Date: Sun, 8 Apr 2001 12:50:20 -0500 (CDT)
From: Alan Kilian
To: (Twin Cities Robots group)

We had a really good time last Friday experimenting with light.

My 5 Year old son helped me clean up the RSOH before anyone came over, so we had a real nice place to work.

You all know that Brynn has designed a laser range finder for his Tryclops robot, and he is getting it put together probably as I write this. His is kind of like a ring oscillator using the time the light takes to go out to the target, and bounce back to set the frequency of the oscillator, and then he counts the frequency to figure out the range. Pretty slick, but it uses some stuff I don't have the tools for, and don't really want to learn about like FPGA design tools for a bazillaHertz counter and things like that, so I am taking a different approach. I waited until now to start so we could talk about Brynn's version while he was designing it. So here goes my attempt.
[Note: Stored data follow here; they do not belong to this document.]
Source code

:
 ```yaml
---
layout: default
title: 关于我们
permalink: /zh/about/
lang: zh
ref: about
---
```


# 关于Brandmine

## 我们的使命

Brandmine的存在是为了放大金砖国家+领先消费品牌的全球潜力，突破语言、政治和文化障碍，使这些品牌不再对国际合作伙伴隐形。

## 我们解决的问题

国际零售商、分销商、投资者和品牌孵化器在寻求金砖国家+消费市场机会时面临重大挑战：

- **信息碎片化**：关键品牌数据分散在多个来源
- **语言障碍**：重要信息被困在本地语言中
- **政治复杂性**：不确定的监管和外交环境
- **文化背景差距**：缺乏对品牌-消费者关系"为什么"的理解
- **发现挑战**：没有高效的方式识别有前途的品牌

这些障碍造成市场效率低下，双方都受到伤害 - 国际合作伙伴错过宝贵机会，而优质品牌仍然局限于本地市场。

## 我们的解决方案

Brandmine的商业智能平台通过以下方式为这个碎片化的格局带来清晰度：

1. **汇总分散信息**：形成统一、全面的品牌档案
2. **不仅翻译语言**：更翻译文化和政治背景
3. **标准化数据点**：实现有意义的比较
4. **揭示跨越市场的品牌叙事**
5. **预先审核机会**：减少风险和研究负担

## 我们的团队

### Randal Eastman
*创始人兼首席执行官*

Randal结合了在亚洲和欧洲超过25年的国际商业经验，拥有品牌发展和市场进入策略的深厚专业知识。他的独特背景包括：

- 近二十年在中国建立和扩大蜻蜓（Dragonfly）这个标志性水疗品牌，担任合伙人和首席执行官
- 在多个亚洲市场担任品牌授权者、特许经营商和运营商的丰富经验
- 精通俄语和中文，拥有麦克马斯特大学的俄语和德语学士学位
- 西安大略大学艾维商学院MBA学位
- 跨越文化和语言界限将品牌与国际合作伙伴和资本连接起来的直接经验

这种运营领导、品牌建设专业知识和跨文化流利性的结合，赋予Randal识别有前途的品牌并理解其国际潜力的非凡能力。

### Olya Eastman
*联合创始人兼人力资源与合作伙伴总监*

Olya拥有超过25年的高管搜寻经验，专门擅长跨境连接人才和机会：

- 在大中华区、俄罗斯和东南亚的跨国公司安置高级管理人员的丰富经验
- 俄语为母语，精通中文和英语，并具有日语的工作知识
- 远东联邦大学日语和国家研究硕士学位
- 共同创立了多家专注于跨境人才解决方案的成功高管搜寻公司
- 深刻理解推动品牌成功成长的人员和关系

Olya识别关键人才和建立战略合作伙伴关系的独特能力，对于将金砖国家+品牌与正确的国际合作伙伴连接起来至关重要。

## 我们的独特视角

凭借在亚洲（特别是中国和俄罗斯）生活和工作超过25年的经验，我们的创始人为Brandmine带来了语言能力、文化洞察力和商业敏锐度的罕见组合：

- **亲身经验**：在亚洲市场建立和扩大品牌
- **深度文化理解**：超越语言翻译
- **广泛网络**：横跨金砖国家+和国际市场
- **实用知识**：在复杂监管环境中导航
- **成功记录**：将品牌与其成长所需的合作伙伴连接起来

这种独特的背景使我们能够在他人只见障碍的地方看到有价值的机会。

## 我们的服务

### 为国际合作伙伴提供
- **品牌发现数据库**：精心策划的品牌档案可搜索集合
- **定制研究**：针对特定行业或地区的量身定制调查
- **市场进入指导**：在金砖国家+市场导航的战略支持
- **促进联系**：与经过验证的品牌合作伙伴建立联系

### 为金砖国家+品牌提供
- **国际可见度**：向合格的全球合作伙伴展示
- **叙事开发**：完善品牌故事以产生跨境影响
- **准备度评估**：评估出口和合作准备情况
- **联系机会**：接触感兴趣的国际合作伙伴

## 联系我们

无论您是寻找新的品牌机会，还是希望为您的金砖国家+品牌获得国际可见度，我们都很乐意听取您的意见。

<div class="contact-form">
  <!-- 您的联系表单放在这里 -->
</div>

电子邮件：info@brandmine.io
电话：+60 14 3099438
Brynn (Or someone) found a nice article by a guy named Joshua Andrew Strickon from MIT called _Design and HCI Application of a Low-Cost Scanning Laser Rangefinder_ (I'll add a URL whenever I find it)

This is a nice paper he wrote for his Masters in EE/CS which describes not one, not two but THREE laser rangefinder concepts.

I chose to try the system he calls a "Continuous-Wave phase measurement device". The idea is to turn a light on and off real fast (Like 25,000,000 times-per-second) let the light go out to an object, bounce off the object and reflect back to a photo detector.

Now if you look at the signal that is sent to the light source, and the signal you get back at the photo detector, they will be a little bit different. Let's say everything is perfect. You send out a sine wave with the light source, and you get back a sine wave. (Yeah, RIGHT) You will see that if the object reflecting back the light is really close to the lightsource/detector pair that the signals will be almost identical. They are "in phase" or their phase difference is zero.

As the light gets brighter, whammo the light bounces off the target, and the signal at the photo detector starts to get brighter at the same time.

Now at 25,000,000 Hertz, and using 3*10^8 meters-per-second (300,000,000 Meters-per-second) as the speed of light, the light will be able to travel (out and back) 12 meters while we change the brightness of the light source through one sine wave.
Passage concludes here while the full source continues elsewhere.